Últimamente me he vuelto muy rutinario. Tanto, que a veces empiezo a asustarme. Me despierto temprano, perreo un poquito en la cama, me levanto, me aseo, desayuno, hago la cama, me visto y salgo pitando al trabajo. Echo la mañana en el cole y salgo loco con mis casi ciento cincuenta alumnos. Dando clase, buceando en la burocracia, preparando apuntes y corrigiendo exámenes. Regreso, como, algo de deporte, clases extraescolares y, si hay suerte, disfruto de una cerveza. Luego para casa, un rato de sofá y vuelta a la cama. Podría decirse que llevo una vida de sexagenario.
Luego me paro en seco y pienso. ¿Acaso la rutina no es necesaria? “Acuérdate de cuando viajas, Román…”, dice mi Pepito Grillo interno, “Llega el momento en el que estás hasta las narices de tantas aventuras, de dormir cada día en un lecho diferente, de comer en bares y restaurantes, de no tener tu propio espacio”. Sí, lo veo. “No te olvides de las vacaciones… Eso de vivir sin horarios, sin mirar la hoja del calendario, aunque muy satisfactorio, te descoloca, te hace más vago y más sedentario”.
Recapacito sobre lo necesaria que es una vida repetitiva (que no aburrida) en la que puedas ordenar tiempo y espacio. Poner las cartas sobre la mesa, conocer tus quehaceres, controlarlos y solventarlos. Organizarte para disfrutar también del tiempo libre, de las nuevas faenas en las que puedes embarcarte. Y sobre todo, mantenerte activo y ser productivo.
Si supieran la de veces que me he planteado “Este verano voy a preparar montones de reseñas geniales, voy a profundizar en esto y lo otro, fotografiar decenas de libros para darles aire en las redes sociales, escribir dos o tres libros que tengo en mente y otros tantos artículos académicos...” y al final, naranjas de la China. Me dedico a procrastinar y nada más.
Sin embargo, durante el curso escolar, a pesar de que vivo con mucha celeridad, con demasiada triquiñuela, soy capaz de darle salida a la mayor parte de mis obligaciones y deseos, de darles forma y obtener, si no unos resultados excelentes, al menos aceptables. Lo más gracioso de todo es que no necesito agenda ni dispositivo electrónico que controle mis pasos. Solo mi despertador Casio que tantas pilas ha gastado.

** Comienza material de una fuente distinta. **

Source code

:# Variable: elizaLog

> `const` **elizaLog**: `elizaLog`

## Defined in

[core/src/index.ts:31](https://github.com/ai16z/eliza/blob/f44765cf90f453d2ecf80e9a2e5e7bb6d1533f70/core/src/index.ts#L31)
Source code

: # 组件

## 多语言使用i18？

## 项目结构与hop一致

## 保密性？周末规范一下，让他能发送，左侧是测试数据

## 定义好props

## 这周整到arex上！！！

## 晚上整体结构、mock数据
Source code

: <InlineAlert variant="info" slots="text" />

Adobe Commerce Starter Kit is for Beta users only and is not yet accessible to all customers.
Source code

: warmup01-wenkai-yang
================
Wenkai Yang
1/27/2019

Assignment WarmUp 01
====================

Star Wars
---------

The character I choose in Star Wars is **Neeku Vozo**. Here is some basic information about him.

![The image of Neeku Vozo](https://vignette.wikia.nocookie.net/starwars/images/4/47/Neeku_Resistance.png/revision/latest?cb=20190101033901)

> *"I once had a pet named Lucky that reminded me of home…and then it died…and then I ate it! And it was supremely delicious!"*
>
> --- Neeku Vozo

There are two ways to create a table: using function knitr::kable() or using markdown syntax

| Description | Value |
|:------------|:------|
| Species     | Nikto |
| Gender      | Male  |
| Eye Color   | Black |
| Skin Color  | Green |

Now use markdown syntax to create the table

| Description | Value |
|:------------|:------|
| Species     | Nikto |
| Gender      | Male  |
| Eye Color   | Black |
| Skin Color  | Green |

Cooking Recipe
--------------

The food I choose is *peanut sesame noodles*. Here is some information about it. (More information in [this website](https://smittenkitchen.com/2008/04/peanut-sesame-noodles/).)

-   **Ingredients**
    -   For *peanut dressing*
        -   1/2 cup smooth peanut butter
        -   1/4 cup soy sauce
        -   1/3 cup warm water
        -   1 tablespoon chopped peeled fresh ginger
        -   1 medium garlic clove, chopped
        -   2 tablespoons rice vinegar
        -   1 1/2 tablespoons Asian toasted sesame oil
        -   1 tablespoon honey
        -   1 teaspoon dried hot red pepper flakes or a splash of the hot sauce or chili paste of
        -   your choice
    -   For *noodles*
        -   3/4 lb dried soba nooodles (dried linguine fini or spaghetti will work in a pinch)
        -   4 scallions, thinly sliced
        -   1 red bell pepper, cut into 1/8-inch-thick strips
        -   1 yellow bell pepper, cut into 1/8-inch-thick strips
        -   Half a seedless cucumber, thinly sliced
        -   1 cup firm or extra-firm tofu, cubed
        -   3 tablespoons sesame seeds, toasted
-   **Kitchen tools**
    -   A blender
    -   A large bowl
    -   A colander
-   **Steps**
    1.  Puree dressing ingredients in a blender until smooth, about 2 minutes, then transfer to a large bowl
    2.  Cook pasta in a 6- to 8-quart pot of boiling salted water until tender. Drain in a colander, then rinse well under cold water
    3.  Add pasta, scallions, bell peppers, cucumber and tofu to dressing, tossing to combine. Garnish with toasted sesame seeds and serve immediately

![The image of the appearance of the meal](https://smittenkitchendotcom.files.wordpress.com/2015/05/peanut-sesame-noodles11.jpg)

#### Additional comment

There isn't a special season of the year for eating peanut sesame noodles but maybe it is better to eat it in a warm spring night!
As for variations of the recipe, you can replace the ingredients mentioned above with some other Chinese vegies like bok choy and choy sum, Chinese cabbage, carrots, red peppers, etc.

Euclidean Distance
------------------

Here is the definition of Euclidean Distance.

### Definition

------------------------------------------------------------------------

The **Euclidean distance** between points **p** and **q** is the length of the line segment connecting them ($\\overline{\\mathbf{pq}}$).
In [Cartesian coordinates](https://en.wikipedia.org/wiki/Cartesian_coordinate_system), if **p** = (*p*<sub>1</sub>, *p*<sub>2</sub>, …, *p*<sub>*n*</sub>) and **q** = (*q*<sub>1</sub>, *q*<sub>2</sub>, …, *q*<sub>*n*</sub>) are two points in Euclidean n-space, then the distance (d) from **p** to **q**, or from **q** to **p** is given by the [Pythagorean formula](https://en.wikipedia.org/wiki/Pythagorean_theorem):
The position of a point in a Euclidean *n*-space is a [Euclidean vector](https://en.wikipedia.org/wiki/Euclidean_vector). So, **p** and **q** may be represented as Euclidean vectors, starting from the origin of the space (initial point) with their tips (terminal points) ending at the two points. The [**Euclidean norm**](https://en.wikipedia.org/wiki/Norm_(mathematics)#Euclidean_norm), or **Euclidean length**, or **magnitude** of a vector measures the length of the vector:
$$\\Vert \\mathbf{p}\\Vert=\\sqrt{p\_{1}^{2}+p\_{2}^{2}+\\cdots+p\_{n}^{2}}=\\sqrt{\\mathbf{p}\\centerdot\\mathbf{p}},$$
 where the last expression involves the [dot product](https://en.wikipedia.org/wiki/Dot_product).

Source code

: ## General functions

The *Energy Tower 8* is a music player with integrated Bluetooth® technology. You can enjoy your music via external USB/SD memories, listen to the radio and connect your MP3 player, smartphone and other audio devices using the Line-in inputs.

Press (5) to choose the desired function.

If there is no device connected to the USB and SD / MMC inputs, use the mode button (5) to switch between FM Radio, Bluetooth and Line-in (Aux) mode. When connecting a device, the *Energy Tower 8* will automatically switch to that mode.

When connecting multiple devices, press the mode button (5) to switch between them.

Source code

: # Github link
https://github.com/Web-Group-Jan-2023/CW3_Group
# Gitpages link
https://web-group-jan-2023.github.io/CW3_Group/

Por todas estas razones y muchas más, hay infinidad de libros infantiles que apuestan por implementar la rutina entre sus lectores. Como Es de día, un librito de Jakub Plachý que ha publicado Niño Editor y que me tiene completamente enamorado.
Con un formato pequeñito pero matón a caballo entre el libro de cartón (fíjense en esas esquinas redondeadas) y el álbum más tradicional (páginas de papel), nos cuenta los avatares que rodean las primeras horas de un sol bastante perezoso. Son las siete y la luna todavía sigue en lo alto del cielo. Alguien se ha quedado dormido. Hay que despertar al sol. Primero una pierna, después la otra, lavarse la cara, desayunar…

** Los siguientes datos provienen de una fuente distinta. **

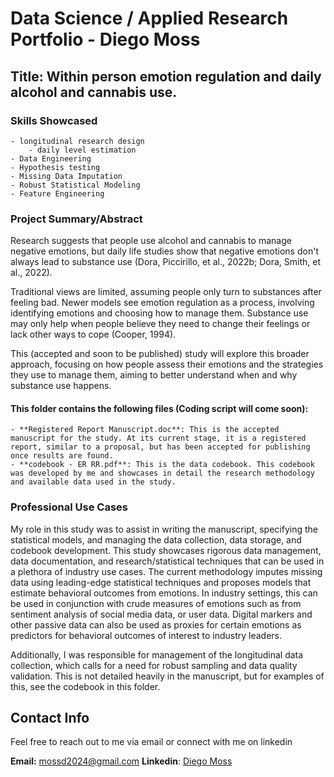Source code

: # Data Science / Applied Research Portfolio - Diego Moss

## Title: Within person emotion regulation and daily alcohol and cannabis use.


### Skills Showcased
	- longitudinal research design
		- daily level estimation
	- Data Engineering
	- Hypothesis testing
	- Missing Data Imputation
	- Robust Statistical Modeling
	- Feature Engineering


### Project Summary/Abstract


Research suggests that people use alcohol and cannabis to manage negative emotions, but daily life studies show that negative emotions don't always lead to substance use (Dora, Piccirillo, et al., 2022b; Dora, Smith, et al., 2022).

Traditional views are limited, assuming people only turn to substances after feeling bad. Newer models see emotion regulation as a process, involving identifying emotions and choosing how to manage them. Substance use may only help when people believe they need to change their feelings or lack other ways to cope (Cooper, 1994).

This (accepted and soon to be published) study will explore this broader approach, focusing on how people assess their emotions and the strategies they use to manage them, aiming to better understand when and why substance use happens.


#### This folder contains the following files (Coding script will come soon):

	- **Registered Report Manuscript.doc**: This is the accepted manuscript for the study. At its current stage, it is a registered report, similar to a proposal, but has been accepted for publishing once results are found.
	- **codebook - ER RR.pdf**: This is the data codebook. This codebook was developed by me and showcases in detail the research methodology and available data used in the study. 



### Professional Use Cases

My role in this study was to assist in writing the manuscript, specifying the statistical models, and managing the data collection, data storage, and codebook development. This study showcases rigorous data management, data documentation, and research/statistical techniques that can be used in a plethora of industry use cases. The current methodology imputes missing data using leading-edge statistical techniques and proposes models that estimate behavioral outcomes from emotions. In industry settings, this can be used in conjunction with crude measures of emotions such as from sentiment analysis of social media data, or user data. Digital markers and other passive data can also be used as proxies for certain emotions as predictors for behavioral outcomes of interest to industry leaders.

Additionally, I was responsible for management of the longitudinal data collection, which calls for a need for robust sampling and data quality validation. This is not detailed heavily in the manuscript, but for examples of this, see the codebook in this folder.


## Contact Info

Feel free to reach out to me via email or connect with me on linkedin

**Email:** mossd2024@gmail.com
**Linkedin**: [Diego Moss](www.linkedin.com/in/diego-moss-0941252a2)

Y ahora, unos cuantos aspectos técnicos:
- Además de exponernos la acción, el narrador establece un diálogo con los personajes, lo que además de ritmo, imprime más cercanía entre el libro y el lector-espectador.
- El uso de colores brillantes, tanto para las ilustraciones, como para la tipografía, establece un juego de consonancia que intensifica la textualidad.
- Los detalles infográficos como las flechas o las secuencias explicativas, amplifican y enriquecen un discurso que se desborda constantemente.
- La frase de la contraportada -No leer un domingo…- constituye un detalle peritextual que avisa, anima, recapitula y me vuelve loco).
Todo esto y mucho más, hace de este libro una delicia como pocas. Más todavía cuando te das cuenta de que ni siquiera el sol está libre de rutina.